¿Quién votó en la República Dominicana?

Alrededor de la mitad de la población dominicana no tenía derecho a voto, sea por razones de edad o por tener ese impedimento por otros motivos.

De la mitad que sí podía votar, algo más de la mitad (el 60%) se abstuvo, o se ausentó que diría Castaños Guzmán, presidente de la Junta Central Electoral.

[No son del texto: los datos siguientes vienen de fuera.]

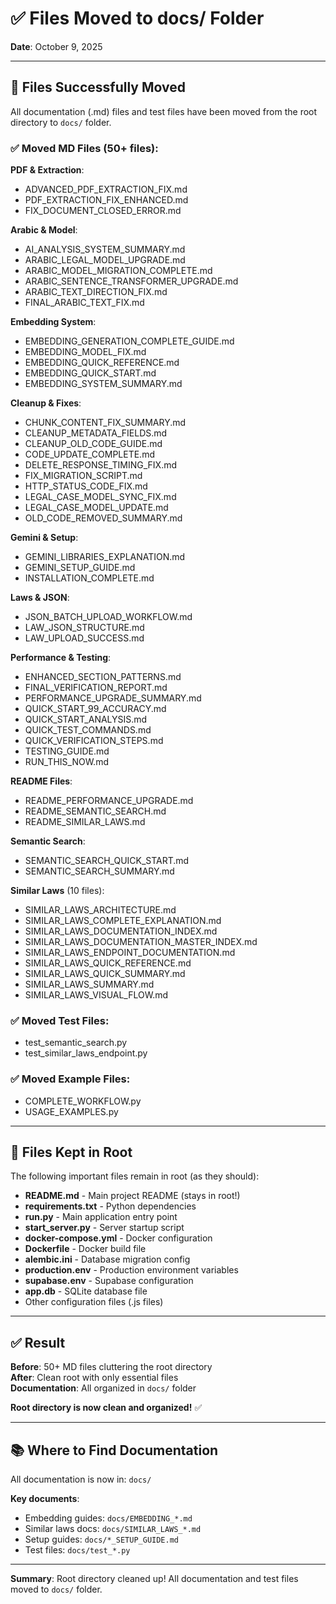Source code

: # ✅ Files Moved to docs/ Folder

**Date**: October 9, 2025

---

## 📂 Files Successfully Moved

All documentation (.md) files and test files have been moved from the root directory to `docs/` folder.

### ✅ Moved MD Files (50+ files):

**PDF & Extraction**:
- ADVANCED_PDF_EXTRACTION_FIX.md
- PDF_EXTRACTION_FIX_ENHANCED.md
- FIX_DOCUMENT_CLOSED_ERROR.md

**Arabic & Model**:
- AI_ANALYSIS_SYSTEM_SUMMARY.md
- ARABIC_LEGAL_MODEL_UPGRADE.md
- ARABIC_MODEL_MIGRATION_COMPLETE.md
- ARABIC_SENTENCE_TRANSFORMER_UPGRADE.md
- ARABIC_TEXT_DIRECTION_FIX.md
- FINAL_ARABIC_TEXT_FIX.md

**Embedding System**:
- EMBEDDING_GENERATION_COMPLETE_GUIDE.md
- EMBEDDING_MODEL_FIX.md
- EMBEDDING_QUICK_REFERENCE.md
- EMBEDDING_QUICK_START.md
- EMBEDDING_SYSTEM_SUMMARY.md

**Cleanup & Fixes**:
- CHUNK_CONTENT_FIX_SUMMARY.md
- CLEANUP_METADATA_FIELDS.md
- CLEANUP_OLD_CODE_GUIDE.md
- CODE_UPDATE_COMPLETE.md
- DELETE_RESPONSE_TIMING_FIX.md
- FIX_MIGRATION_SCRIPT.md
- HTTP_STATUS_CODE_FIX.md
- LEGAL_CASE_MODEL_SYNC_FIX.md
- LEGAL_CASE_MODEL_UPDATE.md
- OLD_CODE_REMOVED_SUMMARY.md

**Gemini & Setup**:
- GEMINI_LIBRARIES_EXPLANATION.md
- GEMINI_SETUP_GUIDE.md
- INSTALLATION_COMPLETE.md

**Laws & JSON**:
- JSON_BATCH_UPLOAD_WORKFLOW.md
- LAW_JSON_STRUCTURE.md
- LAW_UPLOAD_SUCCESS.md

**Performance & Testing**:
- ENHANCED_SECTION_PATTERNS.md
- FINAL_VERIFICATION_REPORT.md
- PERFORMANCE_UPGRADE_SUMMARY.md
- QUICK_START_99_ACCURACY.md
- QUICK_START_ANALYSIS.md
- QUICK_TEST_COMMANDS.md
- QUICK_VERIFICATION_STEPS.md
- TESTING_GUIDE.md
- RUN_THIS_NOW.md

**README Files**:
- README_PERFORMANCE_UPGRADE.md
- README_SEMANTIC_SEARCH.md
- README_SIMILAR_LAWS.md

**Semantic Search**:
- SEMANTIC_SEARCH_QUICK_START.md
- SEMANTIC_SEARCH_SUMMARY.md

**Similar Laws** (10 files):
- SIMILAR_LAWS_ARCHITECTURE.md
- SIMILAR_LAWS_COMPLETE_EXPLANATION.md
- SIMILAR_LAWS_DOCUMENTATION_INDEX.md
- SIMILAR_LAWS_DOCUMENTATION_MASTER_INDEX.md
- SIMILAR_LAWS_ENDPOINT_DOCUMENTATION.md
- SIMILAR_LAWS_QUICK_REFERENCE.md
- SIMILAR_LAWS_QUICK_SUMMARY.md
- SIMILAR_LAWS_SUMMARY.md
- SIMILAR_LAWS_VISUAL_FLOW.md

### ✅ Moved Test Files:
- test_semantic_search.py
- test_similar_laws_endpoint.py

### ✅ Moved Example Files:
- COMPLETE_WORKFLOW.py
- USAGE_EXAMPLES.py

---

## 📂 Files Kept in Root

The following important files remain in root (as they should):

- **README.md** - Main project README (stays in root!)
- **requirements.txt** - Python dependencies
- **run.py** - Main application entry point
- **start_server.py** - Server startup script
- **docker-compose.yml** - Docker configuration
- **Dockerfile** - Docker build file
- **alembic.ini** - Database migration config
- **production.env** - Production environment variables
- **supabase.env** - Supabase configuration
- **app.db** - SQLite database file
- Other configuration files (.js files)

---

## ✅ Result

**Before**: 50+ MD files cluttering the root directory  
**After**: Clean root with only essential files  
**Documentation**: All organized in `docs/` folder  

**Root directory is now clean and organized!** ✅

---

## 📚 Where to Find Documentation

All documentation is now in: `docs/`

**Key documents**:
- Embedding guides: `docs/EMBEDDING_*.md`
- Similar laws docs: `docs/SIMILAR_LAWS_*.md`
- Setup guides: `docs/*_SETUP_GUIDE.md`
- Test files: `docs/test_*.py`

---

**Summary**: Root directory cleaned up! All documentation and test files moved to `docs/` folder.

De la mitad que sí acudió a las urnas, casi la mitad invalidó conscientemente su derecho marcando con una “N” la boleta, como una forma de votar por “ninguno”.

De la mitad que sí quiso votar por alguno, la mitad se encontró con que su boleta electoral tenía problemas, como reconoció la propia Junta Central Electoral.

De la mitad que sí votó, la mitad vendió su voto al mejor postor en las mismas puertas de los colegios electorales.

De la mitad que no vendió su voto, aproximadamente la mitad lo cambió por alcohol, operativos médicos, varillas, fundas de comida o electrodomésticos.

De la mitad restante, más que votar, si es que votar es elegir, la mitad apostó la boleta por preservar su cargo.

De la otra mitad, más o menos la mitad canjeó la boleta por mantener su cheque.

De la mitad que queda, algo así como la mitad invirtió la boleta para hacerse con un empleo o con un cheque.

Y cuando ya no queda mitad que dividir, me pregunto… ¿Es verdad que votó Leonel Fernández.

¿Y este es el progreso?

No hay progreso que merezca tal nombre si no responde a la condición de procurar la felicidad de los seres humanos, si no sirve para conducir nuestras conductas y relaciones por caminos de respeto y dignidad.

Y los tiempos que corren son una patética demostración de que el supuesto progreso que disfrutamos no ha servido para transformarnos en personas más íntegras, más solidarias, más felices.

Muy al contrario, vivimos atrapados en el miedo. En un miedo que, a veces, nos embosca de frente, descarnado y abierto, como se disfraza de cautela o se calza el respeto como excusa o la sensatez como pretexto. Y así aprendemos a callarnos para que otros hablen por nosotros, y resignamos la voz y la palabra para que puedan otros respirar con nuestro aliento y obrar con nuestras manos.

Por eso cada día son más extremas las medidas de seguridad con las que nos aislamos, mientras multiplicamos verjas y candados.

Por eso la calle ha dejado de ser un lugar de encuentro para convertirse en un inevitable riesgo que hay que afrontar de la mejor manera.

Vivimos cautivos de nuestras supuestas libertades, presos de nuestras carencias y esclavos de nuestros bienes, corriendo siempre para llegar antes que el otro a ninguna parte. Sin tiempo para vernos, sin espacios en los que encontrarnos.

De tanto aparentar lo que no somos ya ni siquiera somos lo que aparentamos.

Gracias al pretendido progreso en que vivimos, ese que algunos disfrutan y los demás penamos,  podemos matarnos antes y agonizar más tiempo.

Algún día, las ratas que nos sobrevivan, heredarán nuestro progreso.